現在は大手企業から依頼を受けてボードゲームのデザインをしたり、小売店でのPRやメディア取材などの仕事がメイン。ここまでコンスタントに仕事を得るまでには、金銭的にも苦しい長い下積み時代が続いたという。

松永「ボードゲームで稼いだお金で生活できるようになるまでには、だいたい4年くらいかかりましたね。今は大分知っている人も増えてきましたが、当時はボードゲームという言葉すら知られていなかったので、特に大変でした。

そのため、軌道に乗るまではバイトをしたり、コピーライティングをやったりしてお金を稼ぎながら、ボードゲームソムリエの活動を進めていました。けれども金銭的には厳しくて、徒歩や自転車移動で電車代を浮かせたり、一斤50円の食パンを買って冷凍して食いつないだりして節約していましたね。

それでも続けることは大事だと思います。みんな結果しか見ないことが多いですが、世の中の経営者や各分野の成功者の方を見てみても、実は長い下積みを経て結果を出している人ばかりなんです」

そんな松永さんの転機になったのが、あの世界的ベストセラー書籍『7つの習慣®』のボードゲーム化だ。クラウドファンディング「Makuake」にて支援を募り、日本で行われたボードゲームのクラウドファンディングプロジェクトで史上初の1000万円を突破し、話題になった。


クラウドファンディングでは目標金額を大きく上回り達成した

松永「今もそうですが、僕はもともとボードゲームを“作ること”には興味がなかったんです。ですが、『世界一になるためには、世界的に有名な何かとコラボをするのが早い』と考えていたので、オファーをいただいた時はチャンスだと思いました。

ところが実際にやり始めてみると、ボードゲーム制作未経験の自分にとっては多くの問題が山積していました。恐らく覚悟を決める前の自分であれば断っていたと思います。ボードゲームに命を懸けるという“覚悟”を決めていたからこそ、一つ一つの問題をクリアすることができました。

さらに、コピーライティングとして働いていた会社“いないいないばぁ”の仲間や“Makuake”の中山亮太郎社長をはじめ、ボードゲームを通して知り合った何千人もの方々のサポートも大きかったと思います」

自分の好きと相手の喜びを両立させる

『7つの習慣®』を始め、人気漫画『キングダム』とのコラボボードゲームも作成するなど、好きなことで着実に実績を積み続けている松永氏。好きなことを仕事にするためには、どのような意識で取り組むことが大切なのだろうか。

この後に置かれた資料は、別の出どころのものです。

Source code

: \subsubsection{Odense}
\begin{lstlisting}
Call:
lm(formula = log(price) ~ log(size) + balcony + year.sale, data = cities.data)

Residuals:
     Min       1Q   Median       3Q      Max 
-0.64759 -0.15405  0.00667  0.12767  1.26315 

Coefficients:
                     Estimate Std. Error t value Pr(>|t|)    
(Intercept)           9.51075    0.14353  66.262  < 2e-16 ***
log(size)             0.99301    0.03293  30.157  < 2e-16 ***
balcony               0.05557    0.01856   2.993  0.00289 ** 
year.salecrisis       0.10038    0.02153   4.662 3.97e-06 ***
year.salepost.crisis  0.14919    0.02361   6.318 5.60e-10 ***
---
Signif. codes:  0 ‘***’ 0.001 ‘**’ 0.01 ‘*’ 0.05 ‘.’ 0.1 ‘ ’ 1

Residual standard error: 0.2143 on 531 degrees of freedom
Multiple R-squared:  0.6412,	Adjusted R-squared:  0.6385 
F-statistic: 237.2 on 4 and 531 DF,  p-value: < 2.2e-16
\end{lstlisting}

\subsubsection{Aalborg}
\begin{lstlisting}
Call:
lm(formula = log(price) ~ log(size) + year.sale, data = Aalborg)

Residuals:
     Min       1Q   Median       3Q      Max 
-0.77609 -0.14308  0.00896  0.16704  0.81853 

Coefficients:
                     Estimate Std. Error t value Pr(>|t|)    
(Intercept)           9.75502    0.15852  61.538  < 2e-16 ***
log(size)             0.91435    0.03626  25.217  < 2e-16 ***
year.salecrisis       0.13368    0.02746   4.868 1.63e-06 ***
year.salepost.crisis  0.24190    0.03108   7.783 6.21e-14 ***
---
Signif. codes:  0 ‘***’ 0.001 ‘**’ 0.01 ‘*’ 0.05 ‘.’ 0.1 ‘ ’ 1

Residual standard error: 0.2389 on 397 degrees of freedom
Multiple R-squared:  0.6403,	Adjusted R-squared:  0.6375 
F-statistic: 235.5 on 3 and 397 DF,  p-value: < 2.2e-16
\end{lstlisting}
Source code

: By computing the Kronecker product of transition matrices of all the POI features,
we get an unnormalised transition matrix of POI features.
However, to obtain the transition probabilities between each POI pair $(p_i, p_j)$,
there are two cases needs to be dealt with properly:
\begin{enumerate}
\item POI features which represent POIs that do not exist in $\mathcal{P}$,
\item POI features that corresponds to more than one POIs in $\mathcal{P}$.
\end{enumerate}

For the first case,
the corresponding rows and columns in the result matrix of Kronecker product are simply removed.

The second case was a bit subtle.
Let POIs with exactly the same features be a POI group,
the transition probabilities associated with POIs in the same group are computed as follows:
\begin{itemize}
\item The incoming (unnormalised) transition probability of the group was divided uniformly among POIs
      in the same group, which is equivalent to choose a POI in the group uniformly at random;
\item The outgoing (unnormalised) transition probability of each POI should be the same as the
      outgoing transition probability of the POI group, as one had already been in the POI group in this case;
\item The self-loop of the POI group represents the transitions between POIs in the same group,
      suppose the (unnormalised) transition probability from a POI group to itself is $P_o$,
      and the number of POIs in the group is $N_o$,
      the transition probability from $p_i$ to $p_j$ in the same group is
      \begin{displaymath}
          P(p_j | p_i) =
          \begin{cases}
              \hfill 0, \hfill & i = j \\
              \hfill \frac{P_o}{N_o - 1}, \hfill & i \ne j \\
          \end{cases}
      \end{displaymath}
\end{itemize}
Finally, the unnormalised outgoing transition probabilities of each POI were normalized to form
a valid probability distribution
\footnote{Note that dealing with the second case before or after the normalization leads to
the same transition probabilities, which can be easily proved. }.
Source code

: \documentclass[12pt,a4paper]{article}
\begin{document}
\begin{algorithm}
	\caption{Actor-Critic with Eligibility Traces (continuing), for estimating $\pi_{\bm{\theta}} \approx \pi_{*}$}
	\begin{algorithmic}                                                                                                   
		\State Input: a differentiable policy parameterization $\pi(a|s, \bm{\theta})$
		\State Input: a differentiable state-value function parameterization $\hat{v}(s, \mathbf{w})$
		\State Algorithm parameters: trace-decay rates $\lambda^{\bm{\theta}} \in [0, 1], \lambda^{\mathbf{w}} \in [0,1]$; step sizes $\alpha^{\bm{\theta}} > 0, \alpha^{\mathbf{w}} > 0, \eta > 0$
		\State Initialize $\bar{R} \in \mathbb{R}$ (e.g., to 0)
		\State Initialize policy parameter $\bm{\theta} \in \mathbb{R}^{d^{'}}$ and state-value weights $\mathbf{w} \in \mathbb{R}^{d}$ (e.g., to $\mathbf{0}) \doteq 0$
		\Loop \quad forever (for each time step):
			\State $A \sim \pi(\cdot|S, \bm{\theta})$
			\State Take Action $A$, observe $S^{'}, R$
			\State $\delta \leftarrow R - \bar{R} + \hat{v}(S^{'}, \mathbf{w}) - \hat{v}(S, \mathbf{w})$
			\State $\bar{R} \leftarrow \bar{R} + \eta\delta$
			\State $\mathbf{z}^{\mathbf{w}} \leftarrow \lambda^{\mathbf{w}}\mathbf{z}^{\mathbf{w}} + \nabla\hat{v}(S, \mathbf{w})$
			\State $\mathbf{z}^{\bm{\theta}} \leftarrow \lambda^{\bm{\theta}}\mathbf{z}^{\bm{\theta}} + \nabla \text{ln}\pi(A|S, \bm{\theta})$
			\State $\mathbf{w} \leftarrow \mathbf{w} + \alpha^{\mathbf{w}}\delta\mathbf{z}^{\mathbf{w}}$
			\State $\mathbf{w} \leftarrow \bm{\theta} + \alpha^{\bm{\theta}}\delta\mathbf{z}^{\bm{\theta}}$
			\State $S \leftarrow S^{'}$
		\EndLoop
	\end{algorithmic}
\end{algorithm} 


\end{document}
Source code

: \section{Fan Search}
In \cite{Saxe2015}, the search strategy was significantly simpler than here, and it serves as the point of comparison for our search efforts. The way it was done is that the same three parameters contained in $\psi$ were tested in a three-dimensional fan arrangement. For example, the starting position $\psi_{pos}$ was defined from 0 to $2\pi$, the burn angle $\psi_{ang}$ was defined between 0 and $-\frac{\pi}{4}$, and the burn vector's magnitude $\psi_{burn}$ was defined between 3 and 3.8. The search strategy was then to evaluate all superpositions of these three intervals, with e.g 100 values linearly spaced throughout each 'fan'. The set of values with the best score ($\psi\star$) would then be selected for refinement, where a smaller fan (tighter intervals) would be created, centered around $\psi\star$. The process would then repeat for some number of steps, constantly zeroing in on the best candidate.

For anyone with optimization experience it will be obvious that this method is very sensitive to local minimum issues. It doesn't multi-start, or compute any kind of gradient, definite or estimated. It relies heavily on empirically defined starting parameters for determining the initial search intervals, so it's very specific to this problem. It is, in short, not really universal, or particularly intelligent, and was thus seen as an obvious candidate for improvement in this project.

松永「プロとして仕事をするのであれば、当然お金を稼ぐことが伴います。けれども、好きなことをやってる人たちは、そもそもそれでお金をもらおうという考えがないことが多いです。まずはその考えを切り替えなくてはいけないと思います。

さらに、仕事をもらうためには、選ばれる理由がなくてはいけない。その一つの例がその道で1番になることです。天才型の人の場合は、芸人を目指したければ賞で1位を取ればいいし、音楽で生きたいならランキングの1位を取ればいい。

でも大半はそうではないので、きちんとビジネスを学んで自分をブランディングしておく必要があるんです。

また、“好き”で生きようとしている人は、だいたい知識で勝負しようとする傾向があります。もともと知識量が多いマニア達の中で一番にならなくてはいけないと思うので、ものすごくハードルが上がるんです。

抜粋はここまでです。